- **Material to process**

BEGIN

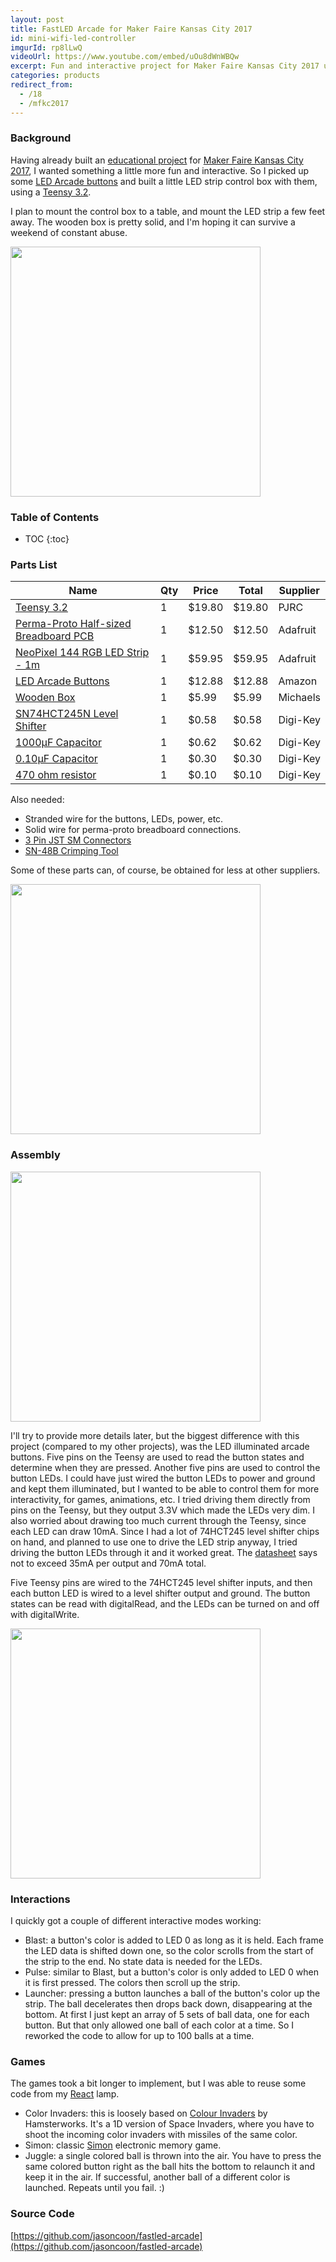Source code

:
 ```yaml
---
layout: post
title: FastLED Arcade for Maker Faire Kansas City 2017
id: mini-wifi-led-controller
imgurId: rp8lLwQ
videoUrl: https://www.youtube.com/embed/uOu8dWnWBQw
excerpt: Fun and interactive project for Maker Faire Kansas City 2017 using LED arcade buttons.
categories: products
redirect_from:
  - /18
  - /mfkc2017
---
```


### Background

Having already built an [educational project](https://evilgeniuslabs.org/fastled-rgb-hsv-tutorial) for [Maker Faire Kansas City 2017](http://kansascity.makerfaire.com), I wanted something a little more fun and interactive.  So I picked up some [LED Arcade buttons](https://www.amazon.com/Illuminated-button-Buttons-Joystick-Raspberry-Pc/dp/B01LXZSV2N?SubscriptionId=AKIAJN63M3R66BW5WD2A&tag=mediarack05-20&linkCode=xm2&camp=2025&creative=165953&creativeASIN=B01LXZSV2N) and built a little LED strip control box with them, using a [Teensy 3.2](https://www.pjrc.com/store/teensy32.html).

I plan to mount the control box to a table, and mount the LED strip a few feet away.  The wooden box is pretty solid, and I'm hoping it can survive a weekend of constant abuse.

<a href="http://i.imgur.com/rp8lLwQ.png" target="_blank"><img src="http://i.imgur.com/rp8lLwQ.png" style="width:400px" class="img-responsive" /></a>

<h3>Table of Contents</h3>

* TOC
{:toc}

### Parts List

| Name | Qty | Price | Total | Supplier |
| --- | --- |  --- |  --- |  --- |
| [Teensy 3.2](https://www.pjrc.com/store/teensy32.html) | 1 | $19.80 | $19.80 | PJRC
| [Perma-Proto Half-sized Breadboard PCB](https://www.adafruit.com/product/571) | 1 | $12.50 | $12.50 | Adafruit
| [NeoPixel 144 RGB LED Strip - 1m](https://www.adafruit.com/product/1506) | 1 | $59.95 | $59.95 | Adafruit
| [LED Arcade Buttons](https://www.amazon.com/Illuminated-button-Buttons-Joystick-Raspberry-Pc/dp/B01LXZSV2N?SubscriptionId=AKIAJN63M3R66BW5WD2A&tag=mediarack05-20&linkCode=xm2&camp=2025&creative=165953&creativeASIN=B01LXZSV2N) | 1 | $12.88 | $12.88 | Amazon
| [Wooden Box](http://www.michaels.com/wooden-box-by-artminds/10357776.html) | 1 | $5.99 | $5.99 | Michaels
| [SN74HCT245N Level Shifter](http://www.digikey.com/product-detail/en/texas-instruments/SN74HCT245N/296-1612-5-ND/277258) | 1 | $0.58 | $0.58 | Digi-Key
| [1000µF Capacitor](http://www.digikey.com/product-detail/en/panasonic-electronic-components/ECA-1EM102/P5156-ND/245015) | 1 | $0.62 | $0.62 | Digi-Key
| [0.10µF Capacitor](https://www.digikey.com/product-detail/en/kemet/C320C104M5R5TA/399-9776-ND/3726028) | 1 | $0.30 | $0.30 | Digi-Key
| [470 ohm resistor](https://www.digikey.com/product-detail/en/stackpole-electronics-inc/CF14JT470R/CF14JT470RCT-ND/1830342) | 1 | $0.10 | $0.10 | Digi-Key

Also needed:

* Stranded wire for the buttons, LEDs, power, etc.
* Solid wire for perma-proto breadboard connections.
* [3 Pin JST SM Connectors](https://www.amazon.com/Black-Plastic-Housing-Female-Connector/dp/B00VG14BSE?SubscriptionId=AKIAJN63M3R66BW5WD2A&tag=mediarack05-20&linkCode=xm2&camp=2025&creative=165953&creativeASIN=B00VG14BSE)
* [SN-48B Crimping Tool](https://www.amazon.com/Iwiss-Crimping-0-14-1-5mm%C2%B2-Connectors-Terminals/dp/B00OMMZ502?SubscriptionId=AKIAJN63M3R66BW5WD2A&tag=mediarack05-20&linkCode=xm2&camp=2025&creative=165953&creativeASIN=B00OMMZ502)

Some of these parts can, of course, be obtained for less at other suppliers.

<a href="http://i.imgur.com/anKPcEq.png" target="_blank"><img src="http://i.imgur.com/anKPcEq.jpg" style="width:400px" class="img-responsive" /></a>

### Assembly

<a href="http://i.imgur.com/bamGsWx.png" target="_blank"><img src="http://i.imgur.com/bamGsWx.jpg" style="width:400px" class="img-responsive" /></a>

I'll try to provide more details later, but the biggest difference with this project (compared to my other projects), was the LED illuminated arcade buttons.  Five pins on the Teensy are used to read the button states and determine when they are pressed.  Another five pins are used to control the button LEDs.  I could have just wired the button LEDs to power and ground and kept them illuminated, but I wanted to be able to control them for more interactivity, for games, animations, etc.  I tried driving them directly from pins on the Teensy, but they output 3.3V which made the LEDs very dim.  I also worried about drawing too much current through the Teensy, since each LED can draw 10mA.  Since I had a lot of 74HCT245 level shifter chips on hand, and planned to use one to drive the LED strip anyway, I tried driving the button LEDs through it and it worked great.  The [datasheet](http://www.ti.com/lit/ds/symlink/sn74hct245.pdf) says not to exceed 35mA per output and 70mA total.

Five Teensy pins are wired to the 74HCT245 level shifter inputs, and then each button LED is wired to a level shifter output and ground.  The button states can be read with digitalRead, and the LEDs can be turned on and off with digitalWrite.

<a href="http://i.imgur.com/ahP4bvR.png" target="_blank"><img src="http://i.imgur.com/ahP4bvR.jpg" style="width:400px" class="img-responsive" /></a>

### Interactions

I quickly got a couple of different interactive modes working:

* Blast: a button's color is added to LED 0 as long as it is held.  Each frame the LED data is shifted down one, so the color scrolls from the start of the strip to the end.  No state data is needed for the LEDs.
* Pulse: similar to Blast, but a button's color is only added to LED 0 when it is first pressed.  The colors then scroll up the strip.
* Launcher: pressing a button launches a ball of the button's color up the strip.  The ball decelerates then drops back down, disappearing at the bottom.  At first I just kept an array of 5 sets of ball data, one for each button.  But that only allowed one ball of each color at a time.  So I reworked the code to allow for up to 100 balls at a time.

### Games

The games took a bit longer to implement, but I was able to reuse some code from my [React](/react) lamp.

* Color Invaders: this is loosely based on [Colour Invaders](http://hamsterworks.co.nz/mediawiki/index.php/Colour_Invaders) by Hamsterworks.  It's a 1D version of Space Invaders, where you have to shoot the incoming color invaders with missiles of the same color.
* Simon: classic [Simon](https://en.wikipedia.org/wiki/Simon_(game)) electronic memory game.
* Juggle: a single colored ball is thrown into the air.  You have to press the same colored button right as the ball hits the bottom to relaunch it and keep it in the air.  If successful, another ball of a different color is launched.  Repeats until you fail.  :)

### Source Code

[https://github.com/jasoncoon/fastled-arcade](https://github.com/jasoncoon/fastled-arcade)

END

- **Task details**
I need each line of the entries that holds the string "first" located and copied.

- **Answer to this exercise**
* Pulse: similar to Blast, but a button's color is only added to LED 0 when it is first pressed.  The colors then scroll up the strip.
* Launcher: pressing a button launches a ball of the button's color up the strip.  The ball decelerates then drops back down, disappearing at the bottom.  At first I just kept an array of 5 sets of ball data, one for each button.  But that only allowed one ball of each color at a time.  So I reworked the code to allow for up to 100 balls at a time.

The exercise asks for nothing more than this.